TASK INPUTS
━━━━━━━━━━━━━━━━━━━━

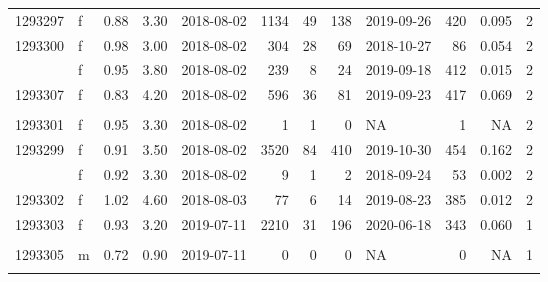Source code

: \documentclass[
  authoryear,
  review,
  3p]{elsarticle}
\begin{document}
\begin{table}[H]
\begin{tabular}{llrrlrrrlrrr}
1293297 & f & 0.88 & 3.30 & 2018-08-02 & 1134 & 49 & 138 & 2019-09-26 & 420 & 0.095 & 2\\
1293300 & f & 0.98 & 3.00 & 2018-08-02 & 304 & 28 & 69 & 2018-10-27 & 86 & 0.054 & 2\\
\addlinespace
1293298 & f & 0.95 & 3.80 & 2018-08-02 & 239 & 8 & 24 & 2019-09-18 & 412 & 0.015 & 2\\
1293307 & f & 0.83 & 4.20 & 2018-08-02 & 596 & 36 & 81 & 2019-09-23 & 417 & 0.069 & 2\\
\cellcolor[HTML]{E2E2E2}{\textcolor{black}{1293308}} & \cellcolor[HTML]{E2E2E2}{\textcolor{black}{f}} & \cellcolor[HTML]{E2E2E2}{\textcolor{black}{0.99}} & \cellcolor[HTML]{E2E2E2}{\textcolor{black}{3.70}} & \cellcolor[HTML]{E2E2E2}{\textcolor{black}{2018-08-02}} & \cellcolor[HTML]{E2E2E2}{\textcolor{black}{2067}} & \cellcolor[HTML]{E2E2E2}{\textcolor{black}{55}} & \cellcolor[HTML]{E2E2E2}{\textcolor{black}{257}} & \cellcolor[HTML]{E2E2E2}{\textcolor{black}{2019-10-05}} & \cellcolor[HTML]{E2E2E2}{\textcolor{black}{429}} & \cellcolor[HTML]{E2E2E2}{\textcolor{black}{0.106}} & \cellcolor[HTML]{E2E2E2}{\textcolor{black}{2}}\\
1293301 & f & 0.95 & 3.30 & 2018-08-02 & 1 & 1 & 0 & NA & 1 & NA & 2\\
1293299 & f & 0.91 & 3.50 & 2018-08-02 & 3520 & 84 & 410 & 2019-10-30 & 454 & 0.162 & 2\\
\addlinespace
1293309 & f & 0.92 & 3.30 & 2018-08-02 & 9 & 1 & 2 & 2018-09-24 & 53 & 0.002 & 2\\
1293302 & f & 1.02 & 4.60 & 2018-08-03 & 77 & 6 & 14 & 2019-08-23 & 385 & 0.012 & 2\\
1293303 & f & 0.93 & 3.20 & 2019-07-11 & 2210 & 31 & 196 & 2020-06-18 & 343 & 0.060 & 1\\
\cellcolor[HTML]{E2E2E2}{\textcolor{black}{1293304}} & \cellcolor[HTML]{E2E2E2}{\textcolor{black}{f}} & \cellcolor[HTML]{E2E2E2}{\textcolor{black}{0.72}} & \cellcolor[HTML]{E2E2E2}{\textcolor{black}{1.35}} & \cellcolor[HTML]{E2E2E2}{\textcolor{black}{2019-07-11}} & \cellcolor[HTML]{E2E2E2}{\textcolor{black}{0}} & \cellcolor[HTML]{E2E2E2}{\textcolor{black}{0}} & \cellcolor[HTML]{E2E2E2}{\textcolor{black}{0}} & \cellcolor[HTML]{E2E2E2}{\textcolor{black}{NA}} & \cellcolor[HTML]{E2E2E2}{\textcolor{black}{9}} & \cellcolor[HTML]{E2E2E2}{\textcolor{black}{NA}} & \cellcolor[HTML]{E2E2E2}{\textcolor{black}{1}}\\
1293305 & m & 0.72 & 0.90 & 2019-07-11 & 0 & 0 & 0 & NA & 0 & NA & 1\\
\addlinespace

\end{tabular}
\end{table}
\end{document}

━━━━━━━━━━━━━━━━━━━━

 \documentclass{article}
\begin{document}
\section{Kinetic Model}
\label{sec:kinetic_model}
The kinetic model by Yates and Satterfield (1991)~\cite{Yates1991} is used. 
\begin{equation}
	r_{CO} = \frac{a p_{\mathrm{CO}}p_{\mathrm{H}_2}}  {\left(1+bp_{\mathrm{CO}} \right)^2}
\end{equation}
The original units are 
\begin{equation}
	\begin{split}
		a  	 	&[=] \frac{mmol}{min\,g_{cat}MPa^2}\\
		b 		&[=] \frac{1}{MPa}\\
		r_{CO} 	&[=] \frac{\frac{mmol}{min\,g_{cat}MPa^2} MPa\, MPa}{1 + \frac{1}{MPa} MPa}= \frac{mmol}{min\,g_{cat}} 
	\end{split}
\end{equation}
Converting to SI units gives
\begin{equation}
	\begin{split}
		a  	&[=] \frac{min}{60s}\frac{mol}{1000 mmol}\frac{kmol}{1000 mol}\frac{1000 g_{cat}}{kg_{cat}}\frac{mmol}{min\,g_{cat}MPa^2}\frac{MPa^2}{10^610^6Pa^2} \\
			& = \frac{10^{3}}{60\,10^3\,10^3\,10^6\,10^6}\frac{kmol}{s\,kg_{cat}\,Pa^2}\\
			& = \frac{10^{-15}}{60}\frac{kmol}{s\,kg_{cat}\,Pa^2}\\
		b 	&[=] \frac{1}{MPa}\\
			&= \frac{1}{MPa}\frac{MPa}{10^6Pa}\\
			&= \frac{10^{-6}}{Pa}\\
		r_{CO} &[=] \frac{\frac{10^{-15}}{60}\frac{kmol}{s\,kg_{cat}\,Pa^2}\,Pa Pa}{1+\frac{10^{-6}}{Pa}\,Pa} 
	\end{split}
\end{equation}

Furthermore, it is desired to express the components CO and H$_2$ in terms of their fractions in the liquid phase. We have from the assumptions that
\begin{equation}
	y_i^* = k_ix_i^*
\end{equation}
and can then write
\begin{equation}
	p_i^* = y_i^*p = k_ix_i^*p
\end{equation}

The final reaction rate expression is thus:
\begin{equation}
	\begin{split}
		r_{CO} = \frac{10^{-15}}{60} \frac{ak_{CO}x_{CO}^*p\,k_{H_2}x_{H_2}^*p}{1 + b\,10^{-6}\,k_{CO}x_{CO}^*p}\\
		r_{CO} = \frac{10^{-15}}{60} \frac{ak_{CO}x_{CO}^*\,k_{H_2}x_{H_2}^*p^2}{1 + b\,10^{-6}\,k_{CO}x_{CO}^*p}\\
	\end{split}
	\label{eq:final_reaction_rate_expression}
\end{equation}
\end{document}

━━━━━━━━━━━━━━━━━━━━

YOUR OBJECTIVE
Scan the material above for lines holding the string "textcolor" and copy those lines.

COMPLETED EXERCISE
\cellcolor[HTML]{E2E2E2}{\textcolor{black}{1293308}} & \cellcolor[HTML]{E2E2E2}{\textcolor{black}{f}} & \cellcolor[HTML]{E2E2E2}{\textcolor{black}{0.99}} & \cellcolor[HTML]{E2E2E2}{\textcolor{black}{3.70}} & \cellcolor[HTML]{E2E2E2}{\textcolor{black}{2018-08-02}} & \cellcolor[HTML]{E2E2E2}{\textcolor{black}{2067}} & \cellcolor[HTML]{E2E2E2}{\textcolor{black}{55}} & \cellcolor[HTML]{E2E2E2}{\textcolor{black}{257}} & \cellcolor[HTML]{E2E2E2}{\textcolor{black}{2019-10-05}} & \cellcolor[HTML]{E2E2E2}{\textcolor{black}{429}} & \cellcolor[HTML]{E2E2E2}{\textcolor{black}{0.106}} & \cellcolor[HTML]{E2E2E2}{\textcolor{black}{2}}\\
\cellcolor[HTML]{E2E2E2}{\textcolor{black}{1293304}} & \cellcolor[HTML]{E2E2E2}{\textcolor{black}{f}} & \cellcolor[HTML]{E2E2E2}{\textcolor{black}{0.72}} & \cellcolor[HTML]{E2E2E2}{\textcolor{black}{1.35}} & \cellcolor[HTML]{E2E2E2}{\textcolor{black}{2019-07-11}} & \cellcolor[HTML]{E2E2E2}{\textcolor{black}{0}} & \cellcolor[HTML]{E2E2E2}{\textcolor{black}{0}} & \cellcolor[HTML]{E2E2E2}{\textcolor{black}{0}} & \cellcolor[HTML]{E2E2E2}{\textcolor{black}{NA}} & \cellcolor[HTML]{E2E2E2}{\textcolor{black}{9}} & \cellcolor[HTML]{E2E2E2}{\textcolor{black}{NA}} & \cellcolor[HTML]{E2E2E2}{\textcolor{black}{1}}\\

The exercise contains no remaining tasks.